TASK DESCRIPTION:
Each line in the data holding "restored" should be listed.

RECORDS SUPPLIED:
□ □ □
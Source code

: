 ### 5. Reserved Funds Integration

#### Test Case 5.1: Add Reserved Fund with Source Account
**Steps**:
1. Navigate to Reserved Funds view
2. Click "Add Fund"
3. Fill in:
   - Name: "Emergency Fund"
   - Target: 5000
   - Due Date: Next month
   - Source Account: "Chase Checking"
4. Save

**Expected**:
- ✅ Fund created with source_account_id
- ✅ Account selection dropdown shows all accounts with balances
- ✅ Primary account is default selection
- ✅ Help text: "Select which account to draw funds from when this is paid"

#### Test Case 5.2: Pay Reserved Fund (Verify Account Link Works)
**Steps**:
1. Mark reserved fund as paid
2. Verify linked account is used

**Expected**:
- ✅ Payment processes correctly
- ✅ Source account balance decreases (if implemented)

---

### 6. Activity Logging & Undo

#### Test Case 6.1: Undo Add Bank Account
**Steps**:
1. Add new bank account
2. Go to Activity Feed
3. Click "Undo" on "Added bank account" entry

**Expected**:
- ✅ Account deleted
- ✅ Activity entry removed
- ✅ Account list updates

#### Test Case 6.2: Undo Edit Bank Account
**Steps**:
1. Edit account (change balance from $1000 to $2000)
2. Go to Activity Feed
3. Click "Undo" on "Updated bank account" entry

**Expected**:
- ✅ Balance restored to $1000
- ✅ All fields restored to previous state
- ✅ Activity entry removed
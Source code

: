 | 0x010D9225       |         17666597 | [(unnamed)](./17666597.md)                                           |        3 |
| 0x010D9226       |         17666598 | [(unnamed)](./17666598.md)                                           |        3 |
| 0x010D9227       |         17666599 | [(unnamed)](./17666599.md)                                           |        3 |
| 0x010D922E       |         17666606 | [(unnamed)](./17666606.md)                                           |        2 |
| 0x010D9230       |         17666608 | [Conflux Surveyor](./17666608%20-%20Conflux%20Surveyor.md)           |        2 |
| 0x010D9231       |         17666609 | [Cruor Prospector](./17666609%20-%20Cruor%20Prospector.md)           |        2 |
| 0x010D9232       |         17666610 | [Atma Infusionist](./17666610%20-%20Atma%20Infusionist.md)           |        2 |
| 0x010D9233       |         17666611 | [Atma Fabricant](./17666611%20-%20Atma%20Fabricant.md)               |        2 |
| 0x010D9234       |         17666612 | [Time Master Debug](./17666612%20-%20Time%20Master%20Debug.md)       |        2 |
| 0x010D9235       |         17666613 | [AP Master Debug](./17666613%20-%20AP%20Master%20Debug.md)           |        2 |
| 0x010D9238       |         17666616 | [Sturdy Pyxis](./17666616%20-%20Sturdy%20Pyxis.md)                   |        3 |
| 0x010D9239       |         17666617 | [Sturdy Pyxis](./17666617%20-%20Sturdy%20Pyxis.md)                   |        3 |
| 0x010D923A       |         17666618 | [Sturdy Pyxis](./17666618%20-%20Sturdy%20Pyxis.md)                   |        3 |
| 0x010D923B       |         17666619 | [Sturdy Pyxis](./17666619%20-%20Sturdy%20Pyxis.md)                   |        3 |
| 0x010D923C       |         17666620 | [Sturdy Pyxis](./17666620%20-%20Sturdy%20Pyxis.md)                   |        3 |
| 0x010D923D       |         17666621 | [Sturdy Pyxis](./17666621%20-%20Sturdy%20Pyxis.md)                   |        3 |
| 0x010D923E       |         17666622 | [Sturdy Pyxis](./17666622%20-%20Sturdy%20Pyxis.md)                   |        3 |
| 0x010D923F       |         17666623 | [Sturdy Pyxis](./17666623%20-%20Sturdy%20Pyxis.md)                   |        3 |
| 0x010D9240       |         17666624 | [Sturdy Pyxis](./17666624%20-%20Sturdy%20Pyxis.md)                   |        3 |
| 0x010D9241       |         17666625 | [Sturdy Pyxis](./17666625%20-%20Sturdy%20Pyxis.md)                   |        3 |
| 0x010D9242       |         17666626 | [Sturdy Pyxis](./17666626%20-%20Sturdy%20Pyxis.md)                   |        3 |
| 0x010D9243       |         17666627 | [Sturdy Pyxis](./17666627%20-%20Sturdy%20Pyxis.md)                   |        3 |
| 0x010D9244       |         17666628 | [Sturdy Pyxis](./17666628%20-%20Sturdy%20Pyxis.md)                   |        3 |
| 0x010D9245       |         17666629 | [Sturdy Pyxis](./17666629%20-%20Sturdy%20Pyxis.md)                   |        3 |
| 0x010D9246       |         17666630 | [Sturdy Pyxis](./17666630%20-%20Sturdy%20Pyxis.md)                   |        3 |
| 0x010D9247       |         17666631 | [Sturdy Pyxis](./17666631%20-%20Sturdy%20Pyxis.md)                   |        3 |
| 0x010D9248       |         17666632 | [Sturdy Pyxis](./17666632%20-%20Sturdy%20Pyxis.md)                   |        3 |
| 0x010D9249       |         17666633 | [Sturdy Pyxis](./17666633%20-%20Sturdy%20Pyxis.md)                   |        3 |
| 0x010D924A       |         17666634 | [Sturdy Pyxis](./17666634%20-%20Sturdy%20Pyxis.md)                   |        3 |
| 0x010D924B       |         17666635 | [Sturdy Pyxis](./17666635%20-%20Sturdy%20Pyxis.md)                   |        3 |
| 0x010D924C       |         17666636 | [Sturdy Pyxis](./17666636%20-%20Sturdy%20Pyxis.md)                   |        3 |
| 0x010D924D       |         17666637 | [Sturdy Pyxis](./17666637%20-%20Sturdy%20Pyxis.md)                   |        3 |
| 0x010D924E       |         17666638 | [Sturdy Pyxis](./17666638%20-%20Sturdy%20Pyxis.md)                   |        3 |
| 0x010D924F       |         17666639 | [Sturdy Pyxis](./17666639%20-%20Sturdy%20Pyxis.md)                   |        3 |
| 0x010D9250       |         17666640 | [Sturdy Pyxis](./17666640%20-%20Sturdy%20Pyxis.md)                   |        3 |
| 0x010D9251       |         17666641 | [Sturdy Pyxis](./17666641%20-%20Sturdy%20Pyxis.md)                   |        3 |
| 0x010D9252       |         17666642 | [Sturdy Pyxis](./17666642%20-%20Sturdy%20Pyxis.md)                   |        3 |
□ □ □
SOLUTION TO THIS EXERCISE:
- ✅ Balance restored to $1000
- ✅ All fields restored to previous state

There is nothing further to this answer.